LeRobot dataset from RRD

Python source

Convert robot recordings into training-ready datasets by using the OSS Rerun server to query and transform RRD files into LeRobot v3 format.

Background background

This example demonstrates how to use the Rerun OSS server API to process robot recordings and prepare them for imitation learning. The workflow uses the server to load RRD files, query robot data (actions, observations, videos), align time series to a target framerate, and write the result as a LeRobot v3 dataset compatible with robotics model training pipelines.

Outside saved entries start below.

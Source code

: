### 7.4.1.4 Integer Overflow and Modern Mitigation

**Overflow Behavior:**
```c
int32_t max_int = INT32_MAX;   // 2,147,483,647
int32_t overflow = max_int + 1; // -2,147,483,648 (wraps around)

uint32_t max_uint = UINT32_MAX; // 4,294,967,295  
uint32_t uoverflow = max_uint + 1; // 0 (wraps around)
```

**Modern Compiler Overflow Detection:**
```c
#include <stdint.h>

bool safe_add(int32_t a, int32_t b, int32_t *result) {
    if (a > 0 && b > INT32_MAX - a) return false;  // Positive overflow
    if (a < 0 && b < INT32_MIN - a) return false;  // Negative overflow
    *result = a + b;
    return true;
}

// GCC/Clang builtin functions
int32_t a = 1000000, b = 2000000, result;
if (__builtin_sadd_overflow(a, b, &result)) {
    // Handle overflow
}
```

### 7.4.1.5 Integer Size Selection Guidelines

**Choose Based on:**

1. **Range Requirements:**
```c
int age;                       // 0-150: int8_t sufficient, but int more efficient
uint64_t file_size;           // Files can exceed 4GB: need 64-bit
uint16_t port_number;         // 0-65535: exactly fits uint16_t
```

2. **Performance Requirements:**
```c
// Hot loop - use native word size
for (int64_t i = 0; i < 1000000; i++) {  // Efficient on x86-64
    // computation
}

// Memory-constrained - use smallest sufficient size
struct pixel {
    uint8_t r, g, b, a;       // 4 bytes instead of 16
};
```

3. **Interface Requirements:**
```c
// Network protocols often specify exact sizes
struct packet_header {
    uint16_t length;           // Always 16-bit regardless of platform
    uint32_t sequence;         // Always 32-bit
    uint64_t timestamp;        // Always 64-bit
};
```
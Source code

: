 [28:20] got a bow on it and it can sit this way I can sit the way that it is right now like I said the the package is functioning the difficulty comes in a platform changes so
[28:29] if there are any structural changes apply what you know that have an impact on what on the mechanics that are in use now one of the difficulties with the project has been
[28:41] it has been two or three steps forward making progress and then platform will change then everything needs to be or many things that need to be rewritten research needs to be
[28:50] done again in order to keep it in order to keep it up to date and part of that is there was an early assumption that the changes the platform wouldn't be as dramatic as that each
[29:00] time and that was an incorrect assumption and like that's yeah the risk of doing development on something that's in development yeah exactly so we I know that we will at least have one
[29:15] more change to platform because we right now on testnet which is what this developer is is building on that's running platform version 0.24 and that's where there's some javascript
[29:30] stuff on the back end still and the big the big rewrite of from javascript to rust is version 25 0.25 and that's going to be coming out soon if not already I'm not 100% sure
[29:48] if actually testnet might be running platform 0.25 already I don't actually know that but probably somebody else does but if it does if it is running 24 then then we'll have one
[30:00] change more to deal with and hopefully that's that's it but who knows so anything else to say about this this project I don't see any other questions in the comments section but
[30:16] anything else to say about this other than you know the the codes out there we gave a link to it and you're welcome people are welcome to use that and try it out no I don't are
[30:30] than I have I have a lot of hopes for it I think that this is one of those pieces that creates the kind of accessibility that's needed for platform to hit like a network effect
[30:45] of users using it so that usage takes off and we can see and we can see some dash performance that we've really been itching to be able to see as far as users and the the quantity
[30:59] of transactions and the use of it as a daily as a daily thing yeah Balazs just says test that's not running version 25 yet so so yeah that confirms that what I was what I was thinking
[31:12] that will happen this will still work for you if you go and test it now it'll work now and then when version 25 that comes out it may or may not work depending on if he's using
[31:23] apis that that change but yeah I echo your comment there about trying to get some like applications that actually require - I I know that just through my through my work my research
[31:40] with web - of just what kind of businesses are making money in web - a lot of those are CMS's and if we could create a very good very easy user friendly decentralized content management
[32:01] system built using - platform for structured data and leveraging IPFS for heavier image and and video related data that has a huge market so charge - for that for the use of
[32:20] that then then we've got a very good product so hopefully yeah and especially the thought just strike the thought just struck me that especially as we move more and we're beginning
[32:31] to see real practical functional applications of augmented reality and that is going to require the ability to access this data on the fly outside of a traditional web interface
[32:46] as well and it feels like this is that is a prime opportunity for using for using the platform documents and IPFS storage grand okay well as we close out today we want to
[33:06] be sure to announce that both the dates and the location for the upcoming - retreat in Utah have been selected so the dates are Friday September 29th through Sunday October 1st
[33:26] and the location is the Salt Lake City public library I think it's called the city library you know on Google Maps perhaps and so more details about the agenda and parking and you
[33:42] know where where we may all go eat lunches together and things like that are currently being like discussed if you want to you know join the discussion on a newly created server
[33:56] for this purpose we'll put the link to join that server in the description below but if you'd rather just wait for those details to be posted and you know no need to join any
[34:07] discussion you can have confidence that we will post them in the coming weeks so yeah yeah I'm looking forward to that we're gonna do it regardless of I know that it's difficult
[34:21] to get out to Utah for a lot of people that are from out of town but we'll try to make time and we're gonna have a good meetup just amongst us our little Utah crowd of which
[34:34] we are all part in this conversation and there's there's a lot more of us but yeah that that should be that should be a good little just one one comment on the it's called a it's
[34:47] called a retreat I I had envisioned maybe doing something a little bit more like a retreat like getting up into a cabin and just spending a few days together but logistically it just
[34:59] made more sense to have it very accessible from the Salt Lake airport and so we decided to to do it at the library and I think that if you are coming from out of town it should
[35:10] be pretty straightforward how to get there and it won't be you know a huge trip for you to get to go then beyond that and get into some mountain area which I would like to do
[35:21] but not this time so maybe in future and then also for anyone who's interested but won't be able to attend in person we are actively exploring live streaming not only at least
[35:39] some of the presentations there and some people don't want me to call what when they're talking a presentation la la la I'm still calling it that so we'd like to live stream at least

LeRobot is a project by Hugging Face that provides models, datasets, and tools for real-world robotics in PyTorch. This example shows how Rerun recordings can be converted into LeRobot's standardized dataset format.

Conversion workflow conversion-workflow

The converter loads RRD files into the OSS server, infers data types from the recordings, resamples all data to a target framerate, and writes the result as a LeRobot v3 dataset. Video streams are efficiently remuxed without re-encoding.

Run the code run-the-code

Installation installation

To install the example and its dependencies:

pip install -e examples/python/rerun_export

Basic usage basic-usage

The example provides a CLI that converts a directory of RRD recordings into a LeRobot v3 dataset:

rerun_export \
  --rrd-dir /path/to/recordings \
  --output /path/to/output/dataset \
  --dataset-name my_robot_dataset \
  --fps 10 \
  --index real_time \
  --action /action:Scalars:scalars \
  --state /observation/joint_positions:Scalars:scalars \
  --task /language_instruction:TextDocument:text \
  --video front:/camera/front:VideoStream:sample

Video specification format video-specification-format

Videos are specified as key:path:

key: Camera identifier (e.g., front, wrist)
path: Entity path to the video stream (e.g., /camera/front)

The converter expects VideoStream, components at the specified paths.

Example workflow example-workflow

Here's a complete example converting simulated robot teleop data:

# Convert RRD recordings to LeRobot dataset
rerun_export \
  --rrd-dir ./robot_recordings \
  --output ./lerobot_dataset \
  --dataset-name robot_demos \
  --fps 15 \
  --action /robot/action:Scalars:scalars \
  --state /robot/state:Scalars:scalars \
  --task /task:TextDocument:text \
  --video front:/camera/front:VideoStream:sample \
  --video wrist:/camera/wrist:VideoStream:sample \
  --action-names "joint_0,joint_1,joint_2,gripper" \
  --state-names "joint_0,joint_1,joint_2,gripper"

# The resulting dataset can be used with LeRobot training scripts

The output directory will contain:

data/: Parquet files with aligned time series data
videos/: Encoded video files (if using --use-videos)
meta/: Dataset metadata and episode information